He and other authors wrote in the study that reductions laid out by the Paris Agreement can’t be achieved “by decarbonizing electricity production alone.” It will “require building fewer single-family homes. … New homes will need to be smaller.” In fast-growing states such as Colorado, “floor area per capita” needs to decrease by 26%, the study found. “Nationally, density needs to increase on average by 19%.”
“We need a more comprehensive and wider-ranging plan of attack,” Goldstein said. “If we really want to not blow the fuse of the planet. We can’t ignore other aspects of our lifestyles.”
Taboo topic
That holistic, all-encompassing approach to climate change is being considered more and more, transportation experts considering housing/land use and vice versa. In Boulder, though, the topic is approached with caution, if at all.
The Transportation Advisory Board is actually prohibited from discussing land use. A July 2019 discussion of the city’s Climate Action Plan did not touch on land use, though later presentations to council did.
Nationally, the Sierra Club has endorsed compact development, a stance not yet adopted by the local Indian Peaks chapter. So, too, did many in Boulder reject a local report on density’s environmental benefits, noting the politically motivated timing.
Housing policy does nod toward the values of urban living, encouraging density along transit corridors and walkable neighborhoods. Just as often, land use is left out of decisions that would nonetheless incentivize greener lifestyles.
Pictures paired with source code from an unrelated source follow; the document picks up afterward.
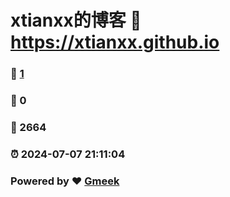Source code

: # xtianxx的博客 :link: https://xtianxx.github.io 
### :page_facing_up: [1](https://xtianxx.github.io/tag.html) 
### :speech_balloon: 0 
### :hibiscus: 2664 
### :alarm_clock: 2024-07-07 21:11:04 
### Powered by :heart: [Gmeek](https://github.com/Meekdai/Gmeek)
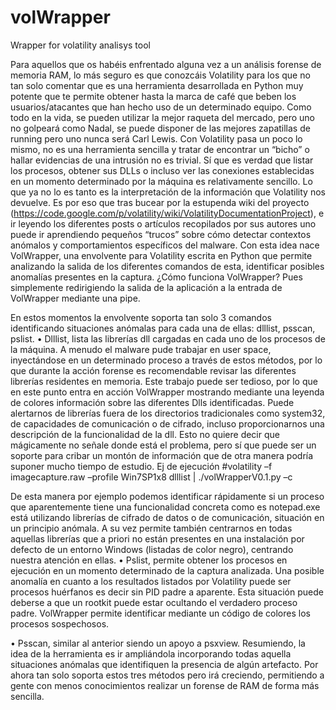 volWrapper
==========

Wrapper for volatility analisys tool

Para aquellos que os habéis enfrentado alguna vez a un análisis forense de memoria RAM, lo más seguro es que conozcáis Volatility para los que no tan solo comentar que es una herramienta desarrollada en Python muy potente que te permite obtener hasta la marca de café que beben los usuarios/atacantes que han hecho uso de un determinado equipo. 
Como todo en la vida, se pueden utilizar la mejor raqueta del mercado, pero uno no golpeará como Nadal, se puede disponer de las mejores zapatillas de running pero uno nunca será Carl Lewis. Con Volatility pasa un poco lo mismo, no es una herramienta sencilla y tratar de encontrar un “bicho” o hallar evidencias de una intrusión no es trivial.  Sí que es verdad que listar los procesos, obtener sus DLLs o incluso ver las conexiones establecidas en un momento determinado por la máquina es relativamente sencillo. Lo que ya no lo es tanto es la interpretación de la información que Volatility nos devuelve.
Es por eso que tras bucear por la estupenda wiki del proyecto (https://code.google.com/p/volatility/wiki/VolatilityDocumentationProject), e ir leyendo los diferentes posts o artículos recopilados por sus autores uno puede ir aprendiendo pequeños “trucos” sobre cómo detectar contextos anómalos y comportamientos específicos del malware. Con esta idea nace VolWrapper, una envolvente para Volatility escrita en Python que permite analizando la salida de los diferentes comandos de esta, identificar posibles anomalías presentes en la captura.
¿Cómo funciona VolWrapper? Pues simplemente redirigiendo la salida de la aplicación a la entrada de VolWrapper mediante una pipe.
 
En estos momentos la envolvente soporta tan solo 3 comandos identificando situaciones anómalas para cada una de ellas: dlllist, psscan, pslist.
•	Dlllist, lista las librerías dll cargadas en cada uno de los procesos de la máquina. A menudo el malware pude trabajar en user space, inyectándose en un determinado proceso a través de estos métodos, por lo que durante la acción forense es recomendable revisar las diferentes librerías residentes en memoria. Este trabajo puede ser tedioso, por lo que en este punto entra en acción VolWrapper mostrando mediante una leyenda de colores información sobre las diferentes Dlls identificadas. Puede alertarnos de librerías fuera de los directorios tradicionales como system32, de capacidades de comunicación o de cifrado, incluso proporcionarnos una descripción de la funcionalidad de la dll. Esto no quiere decir que mágicamente no señale donde está el problema, pero sí que puede ser un soporte para  cribar un montón de información que de otra manera podría suponer mucho tiempo de estudio. Ej de ejecución
#volatility –f imagecapture.raw –profile Win7SP1x8 dlllist | ./volWrapperV0.1.py –c 
 
De esta manera por ejemplo podemos identificar rápidamente si un proceso que aparentemente tiene una funcionalidad concreta como es notepad.exe está utilizando librerías de cifrado de datos o de comunicación, situación en un principio anómala.  A su vez permite también centrarnos en todas aquellas librerías que a priori no están presentes en una instalación por defecto de un entorno Windows (listadas de color negro), centrando nuestra atención en ellas.
•	Pslist, permite obtener los procesos en ejecución en un momento determinado de la captura analizada. Una posible anomalía en cuanto a los resultados listados por Volatility puede ser procesos huérfanos es decir sin PID padre a aparente. Esta situación puede deberse a que un rootkit puede estar ocultando el verdadero proceso padre. VolWrapper permite identificar mediante un código de colores los procesos sospechosos.
 
•	Psscan, similar al anterior siendo un apoyo a psxview.
Resumiendo, la idea de la herramienta es ir ampliándola incorporando todas aquella situaciones anómalas que identifiquen la presencia de algún artefacto. Por ahora tan solo soporta estos tres métodos pero irá creciendo, permitiendo a gente con menos conocimientos realizar un forense de RAM de forma más sencilla.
Council earlier this year talked about taxing the estimated hundreds of empty homes (according to 2018 Census data), though for reasons related to affordability, not climate. Sustainability was barely a concern in a scrapped project to cap home sizes, with elected officials feeling that energy codes were a sufficient deterrent.
The latter issue may be revisited as part of a promised look at occupancy limits. One of critics’ arguments against relaxing them is that tying residents to the number of bedrooms, rather than a hard cap of three or four unrelated persons, could result in the destruction of existing dwellings for multi-bedroom houses — ironically, an argument made by some of the same people who rejected restrictions on sparsely inhabited “McMansions” that have increasingly replaced family homes.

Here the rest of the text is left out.